Safety warning after girl injured when headphones exploded mid-flight

Exploding Headphones
This photo from the Australian Transport Safety Board website shows an unidentified woman who suffered injuries after the batteries of her headphone exploded and caught fire while on a flight from Beijing to Melbourne

A woman suffered agonising burns after her battery-operated headphones spontaneously combusted during a flight From Beijing to Australia.

The Australian Transport Safety Board (ATSB) has described how the passenger was listening to music on her own headphones as she dozed when there was a sudden loud explosion.

ADVERTISEMENT

“As I went to turn around I felt burning on my face,” she told the ATSB during their investigation of the incident.
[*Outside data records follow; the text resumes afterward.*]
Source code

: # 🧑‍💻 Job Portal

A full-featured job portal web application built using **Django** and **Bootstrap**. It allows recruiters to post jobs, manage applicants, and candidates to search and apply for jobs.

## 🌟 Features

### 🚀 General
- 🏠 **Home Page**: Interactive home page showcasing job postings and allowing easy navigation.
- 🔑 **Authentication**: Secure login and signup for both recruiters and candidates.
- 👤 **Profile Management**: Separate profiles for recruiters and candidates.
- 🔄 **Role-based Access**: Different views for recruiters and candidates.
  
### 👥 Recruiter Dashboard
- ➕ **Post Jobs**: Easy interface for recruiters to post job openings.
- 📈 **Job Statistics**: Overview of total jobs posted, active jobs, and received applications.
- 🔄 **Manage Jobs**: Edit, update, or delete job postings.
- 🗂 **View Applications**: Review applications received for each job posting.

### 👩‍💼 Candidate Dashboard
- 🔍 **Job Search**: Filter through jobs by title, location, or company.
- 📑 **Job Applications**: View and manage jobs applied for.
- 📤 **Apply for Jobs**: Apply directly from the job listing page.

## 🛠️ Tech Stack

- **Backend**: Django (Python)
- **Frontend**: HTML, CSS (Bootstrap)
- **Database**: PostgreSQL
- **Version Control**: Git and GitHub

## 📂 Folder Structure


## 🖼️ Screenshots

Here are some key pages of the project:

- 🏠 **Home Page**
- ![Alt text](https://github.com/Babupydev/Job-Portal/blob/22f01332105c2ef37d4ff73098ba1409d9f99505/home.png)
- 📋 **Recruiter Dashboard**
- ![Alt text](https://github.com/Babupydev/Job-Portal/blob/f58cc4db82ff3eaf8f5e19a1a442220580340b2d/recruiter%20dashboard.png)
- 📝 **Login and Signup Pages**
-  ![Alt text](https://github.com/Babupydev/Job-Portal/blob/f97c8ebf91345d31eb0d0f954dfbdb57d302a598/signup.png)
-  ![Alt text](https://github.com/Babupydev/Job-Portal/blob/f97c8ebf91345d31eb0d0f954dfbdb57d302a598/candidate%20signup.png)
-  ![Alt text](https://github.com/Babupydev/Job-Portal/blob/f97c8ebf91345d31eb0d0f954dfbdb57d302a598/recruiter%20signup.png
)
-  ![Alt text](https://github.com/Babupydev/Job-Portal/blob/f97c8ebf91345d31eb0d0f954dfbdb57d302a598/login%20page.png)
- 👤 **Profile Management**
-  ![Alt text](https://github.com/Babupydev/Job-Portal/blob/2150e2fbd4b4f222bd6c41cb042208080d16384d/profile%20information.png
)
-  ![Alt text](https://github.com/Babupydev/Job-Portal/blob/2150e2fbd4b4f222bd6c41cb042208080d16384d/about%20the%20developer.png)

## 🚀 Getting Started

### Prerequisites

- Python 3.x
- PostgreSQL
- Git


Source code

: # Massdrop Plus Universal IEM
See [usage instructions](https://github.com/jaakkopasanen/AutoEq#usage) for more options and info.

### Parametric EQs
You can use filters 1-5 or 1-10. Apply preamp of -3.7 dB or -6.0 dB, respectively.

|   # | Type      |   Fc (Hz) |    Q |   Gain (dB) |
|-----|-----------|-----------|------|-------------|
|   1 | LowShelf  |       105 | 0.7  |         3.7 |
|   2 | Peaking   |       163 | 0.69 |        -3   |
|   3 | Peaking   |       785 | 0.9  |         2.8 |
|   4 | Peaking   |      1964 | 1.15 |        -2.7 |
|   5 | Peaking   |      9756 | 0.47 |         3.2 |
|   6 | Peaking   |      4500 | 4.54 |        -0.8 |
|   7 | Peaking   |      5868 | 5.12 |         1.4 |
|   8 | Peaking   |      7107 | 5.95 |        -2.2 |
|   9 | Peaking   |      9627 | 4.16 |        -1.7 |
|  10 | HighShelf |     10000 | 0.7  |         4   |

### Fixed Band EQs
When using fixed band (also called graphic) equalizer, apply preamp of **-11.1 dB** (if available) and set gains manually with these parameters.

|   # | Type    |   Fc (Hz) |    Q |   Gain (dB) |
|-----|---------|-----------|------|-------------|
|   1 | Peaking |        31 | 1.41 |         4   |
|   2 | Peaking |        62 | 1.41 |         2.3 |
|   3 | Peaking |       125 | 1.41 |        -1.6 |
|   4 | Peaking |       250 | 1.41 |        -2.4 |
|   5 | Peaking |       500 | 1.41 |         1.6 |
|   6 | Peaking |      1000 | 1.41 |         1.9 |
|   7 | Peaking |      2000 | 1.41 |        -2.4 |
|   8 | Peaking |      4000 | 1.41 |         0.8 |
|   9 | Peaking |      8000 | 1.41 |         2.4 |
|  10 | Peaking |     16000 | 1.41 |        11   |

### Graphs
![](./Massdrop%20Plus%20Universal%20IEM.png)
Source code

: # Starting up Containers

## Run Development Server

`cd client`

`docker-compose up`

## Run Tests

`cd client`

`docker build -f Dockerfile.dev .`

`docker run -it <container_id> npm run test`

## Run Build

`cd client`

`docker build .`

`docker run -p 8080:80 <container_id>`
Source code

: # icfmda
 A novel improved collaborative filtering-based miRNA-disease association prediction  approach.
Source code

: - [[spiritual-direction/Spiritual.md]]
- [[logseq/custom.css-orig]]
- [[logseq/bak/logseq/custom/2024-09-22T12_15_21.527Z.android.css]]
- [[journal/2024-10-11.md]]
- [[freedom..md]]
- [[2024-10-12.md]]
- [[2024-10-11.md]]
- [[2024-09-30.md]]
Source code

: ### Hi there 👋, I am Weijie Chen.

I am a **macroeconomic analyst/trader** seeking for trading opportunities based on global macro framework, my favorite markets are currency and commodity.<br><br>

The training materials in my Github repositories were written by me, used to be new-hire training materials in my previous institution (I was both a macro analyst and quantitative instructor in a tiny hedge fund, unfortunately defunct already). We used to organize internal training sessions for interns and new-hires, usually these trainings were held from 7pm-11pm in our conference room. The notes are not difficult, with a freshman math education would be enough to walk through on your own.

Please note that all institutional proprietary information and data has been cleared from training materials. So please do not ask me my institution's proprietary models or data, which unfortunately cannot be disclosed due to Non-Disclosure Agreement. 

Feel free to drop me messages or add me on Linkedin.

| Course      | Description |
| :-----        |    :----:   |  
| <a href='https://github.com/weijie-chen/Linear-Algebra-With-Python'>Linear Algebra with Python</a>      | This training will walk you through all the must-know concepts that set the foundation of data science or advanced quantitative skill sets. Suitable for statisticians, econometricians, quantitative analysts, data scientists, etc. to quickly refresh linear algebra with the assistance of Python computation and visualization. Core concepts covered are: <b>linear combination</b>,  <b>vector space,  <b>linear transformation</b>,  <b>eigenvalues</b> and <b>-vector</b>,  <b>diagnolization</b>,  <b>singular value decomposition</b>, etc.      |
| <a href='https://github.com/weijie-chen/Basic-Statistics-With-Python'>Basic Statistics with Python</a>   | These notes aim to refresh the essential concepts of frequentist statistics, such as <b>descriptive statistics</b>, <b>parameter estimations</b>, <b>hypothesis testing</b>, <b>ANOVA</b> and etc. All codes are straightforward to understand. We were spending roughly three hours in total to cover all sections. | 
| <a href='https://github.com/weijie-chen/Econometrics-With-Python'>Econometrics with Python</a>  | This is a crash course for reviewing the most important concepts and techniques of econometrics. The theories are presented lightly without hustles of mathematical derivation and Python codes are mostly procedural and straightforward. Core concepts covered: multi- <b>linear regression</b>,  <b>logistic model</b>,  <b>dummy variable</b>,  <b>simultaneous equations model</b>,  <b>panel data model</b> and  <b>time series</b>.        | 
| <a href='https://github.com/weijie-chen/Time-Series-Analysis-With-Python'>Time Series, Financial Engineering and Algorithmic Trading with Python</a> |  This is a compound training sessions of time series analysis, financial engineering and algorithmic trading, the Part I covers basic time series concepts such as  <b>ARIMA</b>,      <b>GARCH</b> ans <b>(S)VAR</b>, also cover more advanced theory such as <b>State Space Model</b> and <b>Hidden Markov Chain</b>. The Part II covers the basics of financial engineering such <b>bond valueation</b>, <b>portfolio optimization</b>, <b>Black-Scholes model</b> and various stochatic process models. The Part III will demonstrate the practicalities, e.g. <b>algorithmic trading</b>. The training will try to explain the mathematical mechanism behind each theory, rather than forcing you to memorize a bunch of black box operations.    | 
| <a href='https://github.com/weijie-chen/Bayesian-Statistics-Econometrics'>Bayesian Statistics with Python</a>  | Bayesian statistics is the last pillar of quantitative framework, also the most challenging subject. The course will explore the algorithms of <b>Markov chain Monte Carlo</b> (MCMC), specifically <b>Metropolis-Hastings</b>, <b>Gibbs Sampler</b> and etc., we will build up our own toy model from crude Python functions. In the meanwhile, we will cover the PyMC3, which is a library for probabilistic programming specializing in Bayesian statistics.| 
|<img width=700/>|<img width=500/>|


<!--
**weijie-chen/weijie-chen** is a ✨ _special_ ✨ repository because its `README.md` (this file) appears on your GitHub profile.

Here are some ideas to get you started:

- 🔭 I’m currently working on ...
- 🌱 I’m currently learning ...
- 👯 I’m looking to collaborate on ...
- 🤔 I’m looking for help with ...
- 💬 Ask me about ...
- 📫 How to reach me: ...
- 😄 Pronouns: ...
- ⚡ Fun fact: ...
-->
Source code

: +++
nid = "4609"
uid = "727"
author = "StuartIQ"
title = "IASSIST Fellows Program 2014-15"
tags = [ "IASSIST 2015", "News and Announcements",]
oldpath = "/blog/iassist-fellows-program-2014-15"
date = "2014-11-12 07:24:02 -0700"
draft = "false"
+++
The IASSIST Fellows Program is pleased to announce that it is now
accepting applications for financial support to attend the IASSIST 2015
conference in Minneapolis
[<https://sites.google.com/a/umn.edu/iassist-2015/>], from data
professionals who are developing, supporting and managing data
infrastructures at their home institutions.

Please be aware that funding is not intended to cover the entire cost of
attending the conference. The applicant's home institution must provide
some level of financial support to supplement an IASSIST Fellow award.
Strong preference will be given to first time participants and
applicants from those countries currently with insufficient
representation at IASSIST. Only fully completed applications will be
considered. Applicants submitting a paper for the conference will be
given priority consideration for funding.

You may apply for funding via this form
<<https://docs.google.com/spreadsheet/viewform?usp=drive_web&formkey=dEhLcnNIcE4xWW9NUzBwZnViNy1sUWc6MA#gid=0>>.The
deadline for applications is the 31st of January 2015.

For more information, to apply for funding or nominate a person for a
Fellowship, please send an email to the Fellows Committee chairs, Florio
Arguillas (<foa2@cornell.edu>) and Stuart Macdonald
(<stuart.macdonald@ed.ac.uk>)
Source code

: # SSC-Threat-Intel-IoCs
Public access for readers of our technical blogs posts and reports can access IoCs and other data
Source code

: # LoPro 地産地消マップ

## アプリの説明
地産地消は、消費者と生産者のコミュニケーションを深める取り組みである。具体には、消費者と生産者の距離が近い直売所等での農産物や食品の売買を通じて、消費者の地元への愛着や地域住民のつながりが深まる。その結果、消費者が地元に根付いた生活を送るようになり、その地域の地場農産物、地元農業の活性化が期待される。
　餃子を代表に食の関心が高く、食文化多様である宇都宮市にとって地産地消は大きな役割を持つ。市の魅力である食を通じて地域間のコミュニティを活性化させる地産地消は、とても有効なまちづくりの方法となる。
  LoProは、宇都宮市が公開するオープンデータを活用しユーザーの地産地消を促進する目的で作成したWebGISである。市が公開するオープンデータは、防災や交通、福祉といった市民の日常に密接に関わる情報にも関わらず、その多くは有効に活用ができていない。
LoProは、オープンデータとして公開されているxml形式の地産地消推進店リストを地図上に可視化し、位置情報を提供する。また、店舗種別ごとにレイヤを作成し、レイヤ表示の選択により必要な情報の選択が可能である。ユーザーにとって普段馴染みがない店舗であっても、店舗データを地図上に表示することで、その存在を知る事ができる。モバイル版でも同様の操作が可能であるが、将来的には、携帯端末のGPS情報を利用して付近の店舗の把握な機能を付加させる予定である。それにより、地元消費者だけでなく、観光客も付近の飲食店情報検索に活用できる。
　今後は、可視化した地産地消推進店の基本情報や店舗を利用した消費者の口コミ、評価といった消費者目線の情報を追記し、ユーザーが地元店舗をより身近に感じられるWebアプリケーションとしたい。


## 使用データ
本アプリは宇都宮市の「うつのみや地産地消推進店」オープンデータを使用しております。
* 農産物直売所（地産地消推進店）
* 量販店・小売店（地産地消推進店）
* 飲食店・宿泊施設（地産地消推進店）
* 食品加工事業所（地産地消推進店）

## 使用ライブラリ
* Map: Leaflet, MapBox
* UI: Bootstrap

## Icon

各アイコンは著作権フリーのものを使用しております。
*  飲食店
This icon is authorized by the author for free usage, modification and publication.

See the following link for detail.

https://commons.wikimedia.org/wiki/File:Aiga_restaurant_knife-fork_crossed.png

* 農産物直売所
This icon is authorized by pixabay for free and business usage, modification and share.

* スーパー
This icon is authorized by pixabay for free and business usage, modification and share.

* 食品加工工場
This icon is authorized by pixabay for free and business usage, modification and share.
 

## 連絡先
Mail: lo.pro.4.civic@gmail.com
“I just grabbed my face which caused the headphones to go around my neck. I continued to feel burning so I grabbed them off and threw them on the floor.

“They were sparking and had small amounts of fire.”

ADVERTISEMENT

Flight attendants rushed to help and poured water on the headphones, which ended up melted and stuck to the floor.

Pictures show the woman, who was not named, with a blackened face and neck and blisters on her hands.

While nobody else was hurt, her fellow fliers had to endure the smell of melted plastic and burnt hair for the rest of the flight.

ADVERTISEMENT

“People were coughing and choking the entire way home,” the woman added.

The ATSB, which did not identify which airline was involved, concluded that the lithium-ion batteries were at fault for the fire.

“As the range of products using batteries grows, the potential for in-flight issues increases,” a spokesman said.

He added that spare batteries should be kept in carry-on luggage.

Last year, many airlines banned Samsung Galaxy Note 7 smartphones over fire risk concerns, following reports of exploding batteries.

The South Korean electronics giant was forced to recall all of its Note 7s, at a cost of billions of dollars.